Emily’s Service Reflection on Summer at LSTFI

At the Lee Strasberg Theatre and Film Institute this summer, I helped teach 11 kids the basics of Lee Strasberg’s method acting and general theatre skills. I was with the children all day and was a Teacher’s Assistant to the teachers who gave up their summer to teach at the Institute, despite being free of the usual NYU and Conservatory program students that they teach year-round.

This year is the last year possible for me to go to Strasberg, where I’ve been going for 11 years now. I’ve watched many a student rehearse for college auditions, read scenes better than I’d ever seen, and generally been inspired by so many of those people who were older than me and are now off doing great things for the American theatre. It was not only adorable, but incredibly nostalgic and also quite amazing to see these kids exactly where I started off at LSTFI: I was only 7 years old and taking the exact same classes they were taking in the same two week extension. Although many people don’t agree with Lee Strasberg’s methods and I wouldn’t dare to argue that they are far superior to any others, the one thing I know for sure is that the people teaching at the Lee Strasberg Theatre and Film Institute have the power to inspire and keep that inspiration flowing inside of a person. Before I go off to college myself, I’m so grateful that I got the opportunity to be one of those people this year.

Emily’s Summer Service at LSTFI (The Mirror)

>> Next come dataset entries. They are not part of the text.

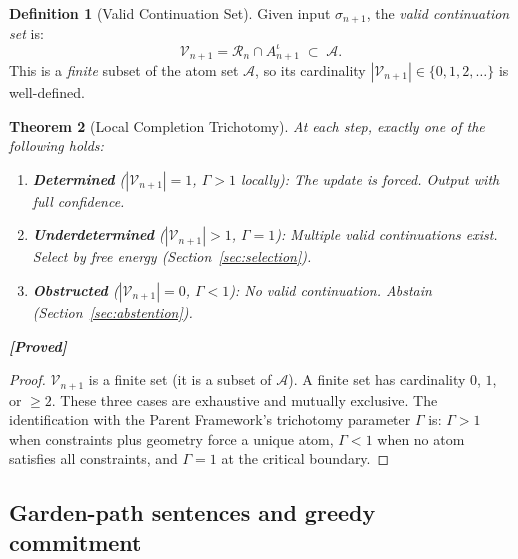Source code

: \documentclass[11pt,a4paper]{article}
\newtheorem{theorem}{Theorem}[section]
\theoremstyle{definition}
\newtheorem{definition}[theorem]{Definition}
\theoremstyle{remark}
\newcommand{\statusproved}{\textcolor{green!50!black}{\textbf{[Proved]}}}
\begin{document}

\begin{definition}[Valid Continuation Set]\label{def:valid}
Given input $\sigma_{n+1}$, the \emph{valid continuation set} 
is:
\begin{equation}\label{eq:valid}
    \mathcal{V}_{n+1} = \mathcal{R}_n \cap A_{n+1}^{\iota}
    \;\subset\; \mathcal{A}.
\end{equation}
This is a \emph{finite} subset of the atom set $\mathcal{A}$, 
so its cardinality $|\mathcal{V}_{n+1}| \in \{0, 1, 2, \ldots\}$ 
is well-defined.
\end{definition}

\begin{theorem}[Local Completion Trichotomy]\label{thm:trichotomy}
At each step, exactly one of the following holds:
\begin{enumerate}[label=(\alph*),nosep]
    \item \textbf{Determined} ($|\mathcal{V}_{n+1}| = 1$, 
    $\Gamma > 1$ locally): The update is forced. Output with 
    full confidence.
    \item \textbf{Underdetermined} ($|\mathcal{V}_{n+1}| > 1$, 
    $\Gamma = 1$): Multiple valid continuations exist. Select 
    by free energy (Section~\ref{sec:selection}).
    \item \textbf{Obstructed} ($|\mathcal{V}_{n+1}| = 0$, 
    $\Gamma < 1$): No valid continuation. Abstain 
    (Section~\ref{sec:abstention}).
\end{enumerate}
\statusproved
\end{theorem}

\begin{proof}
$\mathcal{V}_{n+1}$ is a finite set (it is a subset of 
$\mathcal{A}$). A finite set has cardinality $0$, $1$, or 
$\geq 2$. These three cases are exhaustive and mutually exclusive. 
The identification with the Parent Framework's trichotomy parameter 
$\Gamma$ is: $\Gamma > 1$ when constraints plus geometry force a 
unique atom, $\Gamma < 1$ when no atom satisfies all constraints, 
and $\Gamma = 1$ at the critical boundary.
\end{proof}

\subsection{Garden-path sentences and greedy commitment}%
\label{sec:garden_path}
\end{document}
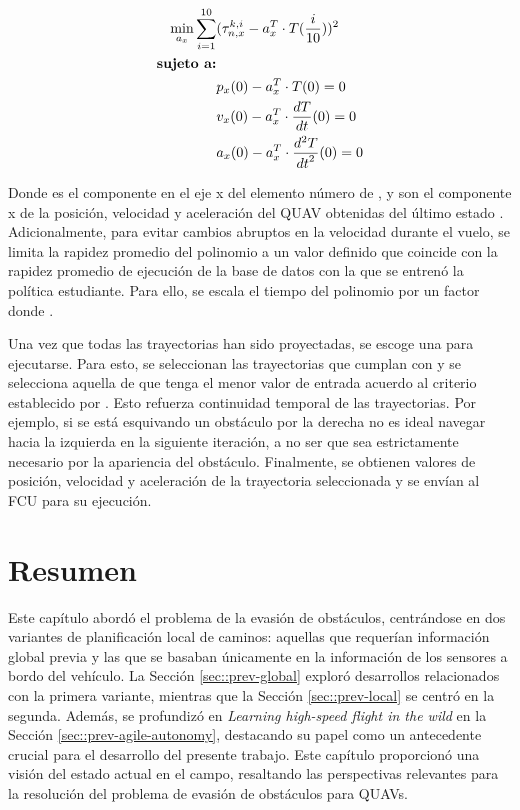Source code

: \begin{equation}
\label{eq:aoa-traj-proj}
\begin{split}
    \min_{a_x} \sum_{i=1}^{10} & (\tau_{n,x}^{k,i} - a_x^T \cdot T(\frac{i}{10}))^{2} \\
    \text{\textbf{sujeto a:}} & \\
                     & p_x(0) - a_x^T \cdot T(0) = 0 \\
                     & v_x(0) - a_x^T \cdot \frac{dT}{dt}(0) = 0 \\
                     & a_x(0) - a_x^T \cdot \frac{d^2 T}{{dt}^2}(0) = 0 \\
\end{split}
\end{equation}

Donde  es el componente en el eje x del elemento número  de , y  son el componente x de la posición, velocidad y aceleración del QUAV obtenidas del último estado . Adicionalmente, para evitar cambios abruptos en la velocidad durante el vuelo, se limita la rapidez promedio del polinomio a un valor definido  que coincide con la rapidez promedio de ejecución de la base de datos con la que se entrenó la política estudiante. Para ello, se escala el tiempo  del polinomio  por un factor  donde .

Una vez que todas las trayectorias han sido proyectadas, se escoge una para ejecutarse. Para esto, se seleccionan las trayectorias que cumplan con  y se selecciona aquella de que tenga el menor valor de entrada acuerdo al criterio establecido por \cite{mellinger2011minimum}. Esto refuerza continuidad temporal de las trayectorias. Por ejemplo, si se está esquivando un obstáculo por la derecha no es ideal navegar hacia la izquierda en la siguiente iteración, a no ser que sea estrictamente necesario por la apariencia del obstáculo. Finalmente, se obtienen valores de posición, velocidad y aceleración de la trayectoria seleccionada y se envían al FCU para su ejecución.

\section{Resumen}

Este capítulo abordó el problema de la evasión de obstáculos, centrándose en dos variantes de planificación local de caminos: aquellas que requerían información global previa y las que se basaban únicamente en la información de los sensores a bordo del vehículo. La Sección \ref{sec::prev-global} exploró desarrollos relacionados con la primera variante, mientras que la Sección \ref{sec::prev-local} se centró en la segunda. Además, se profundizó en \textit{Learning high-speed flight in the wild} en la Sección \ref{sec::prev-agile-autonomy}, destacando su papel como un antecedente crucial para el desarrollo del presente trabajo. Este capítulo proporcionó una visión del estado actual en el campo, resaltando las perspectivas relevantes para la resolución del problema de evasión de obstáculos para QUAVs.

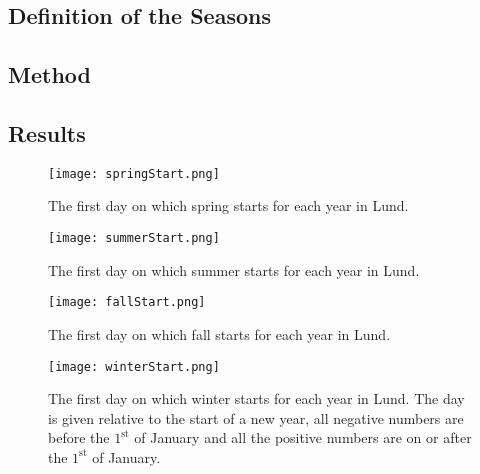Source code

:

\subsection{Definition of the Seasons}

\subsection{Method}

\subsection{Results}

\begin{figure}[h!]
\centering
\texttt{[image: springStart.png]}
\vspace{-10pt}
\caption{The first day on which spring starts for each year in Lund.} 
\label{fig:spring}
\end{figure}

\begin{figure}[h!]
\centering
\texttt{[image: summerStart.png]}
\vspace{-10pt}
\caption{The first day on which summer starts for each year in Lund.} 
\label{fig:summer}
\end{figure}

\begin{figure}[h!]
\centering
\texttt{[image: fallStart.png]}
\vspace{-10pt}
\caption{The first day on which fall starts for each year in Lund.} 
\label{fig:fall}
\end{figure}

\begin{figure}[h!]
\centering
\texttt{[image: winterStart.png]}
\vspace{-10pt}
\caption{The first day on which winter starts for each year in Lund. The day is given relative to the start of a new year, all negative numbers are before the $1^{\text{st}}$ of January and all the positive numbers are on or after the $1^\text{st}$ of January.}
\label{fig:winter}
\end{figure}



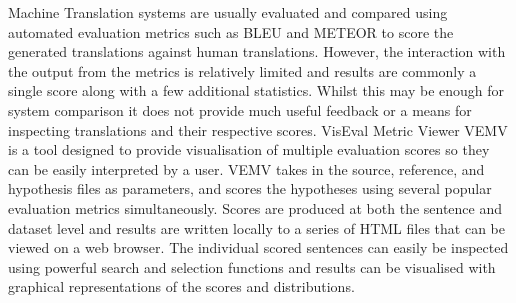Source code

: Machine Translation systems are usually evaluated and compared using automated evaluation metrics such as BLEU and METEOR to score the generated translations against human translations. However, the interaction with the output from the metrics is relatively limited and results are commonly a single score along with a few additional statistics. Whilst this may be enough for system comparison it does not provide much  useful feedback or a means for inspecting translations and their respective scores. VisEval Metric Viewer {VEMV} is a tool designed to provide visualisation of multiple evaluation scores so they can be easily interpreted by a user. VEMV takes in the source, reference, and hypothesis files as parameters, and scores the hypotheses using several popular evaluation metrics simultaneously. Scores are produced at both the sentence and dataset level and results are written locally to a series of HTML files that can be viewed on a web browser. The individual scored sentences can easily be inspected using powerful search and selection functions and results can be visualised with graphical representations of the scores and distributions.
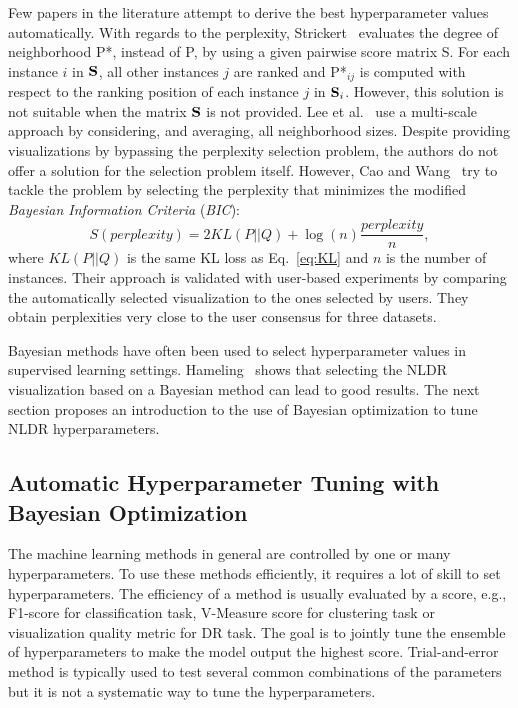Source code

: Few papers in the literature attempt to derive the best hyperparameter values automatically.
With regards to the perplexity, Strickert~\cite{strickert2012} evaluates the degree of neighborhood P*, instead of P, by using a given pairwise score matrix S. For each instance $i$ in ${\bf S}$, all other instances $j$ are ranked and {P*}$_{ij}$ is computed with respect to the ranking position of each instance $j$ in ${\bf S}_i$. However, this solution is not suitable when the matrix ${\bf S}$ is not provided.
Lee et al.~\cite{lee2014} use a multi-scale approach by considering, and averaging, all neighborhood sizes. Despite providing visualizations by bypassing the perplexity selection problem, the authors do not offer a solution for the selection problem itself.
However, Cao and Wang~\cite{cao2017automatic} try to tackle the problem by selecting the perplexity that minimizes the modified \emph{Bayesian Information Criteria} (\emph{BIC}):
\begin{equation}
S(\textit{perplexity}) = 2KL(P||Q) + \log(n)\frac{\textit{perplexity}}{n},
\end{equation}
where $KL(P||Q)$ is the same KL loss as Eq.~\ref{eq:KL} and $n$ is the number of instances.
Their approach is validated with user-based experiments by comparing the automatically selected visualization to the ones selected by users. They obtain perplexities very close to the user consensus for three datasets.

Bayesian methods have often been used to select hyperparameter values in supervised learning settings. Hameling~\cite{harmeling2007exploring} shows that selecting the NLDR visualization based on a Bayesian method can lead to good results. The next section proposes an introduction to the use of Bayesian optimization to tune NLDR hyperparameters.

\subsection{Automatic Hyperparameter Tuning with Bayesian Optimization}\label{subsec:tune_with_BayOpt}


The machine learning methods in general are controlled by one or many hyperparameters.
To use these methods efficiently, it requires a lot of skill to set hyperparameters.
The efficiency of a method is usually evaluated by a score,
e.g., F1-score for classification task, V-Measure score for clustering task or
visualization quality metric for DR task.
The goal is to jointly tune the ensemble of hyperparameters to
make the model output the highest score.
Trial-and-error method is typically used to test several common combinations of the parameters
but it is not a systematic way to tune the hyperparameters.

 With the Lee Strasberg Theatre and Film Institute, I helped out at a childrens’ camp which taught them the basics of Lee Strasberg’s method acting and also other basic skills vital to theatre. I helped the kids get to their classes and acted as a Teacher’s Assistant to the teachers who gave up their summer to teach at the Institute, despite being free of the usual NYU and Conservatory program students that flood the halls of LSTFI year-round. Lee Strasberg believed that there should be no “advanced” or “beginner” acting classes — instead, he thought that the old and the new should be in the same class together. The new students can look up to and learn from the older students while the older students can be reminded of the basic skills that they learned when they were a beginner. During the week I volunteered, I definitely was reminded of many things I had once learned when I was the age of the students (8-11), for my attendance in that very same program I helped out in was vital to the beginning of my acting “career.” 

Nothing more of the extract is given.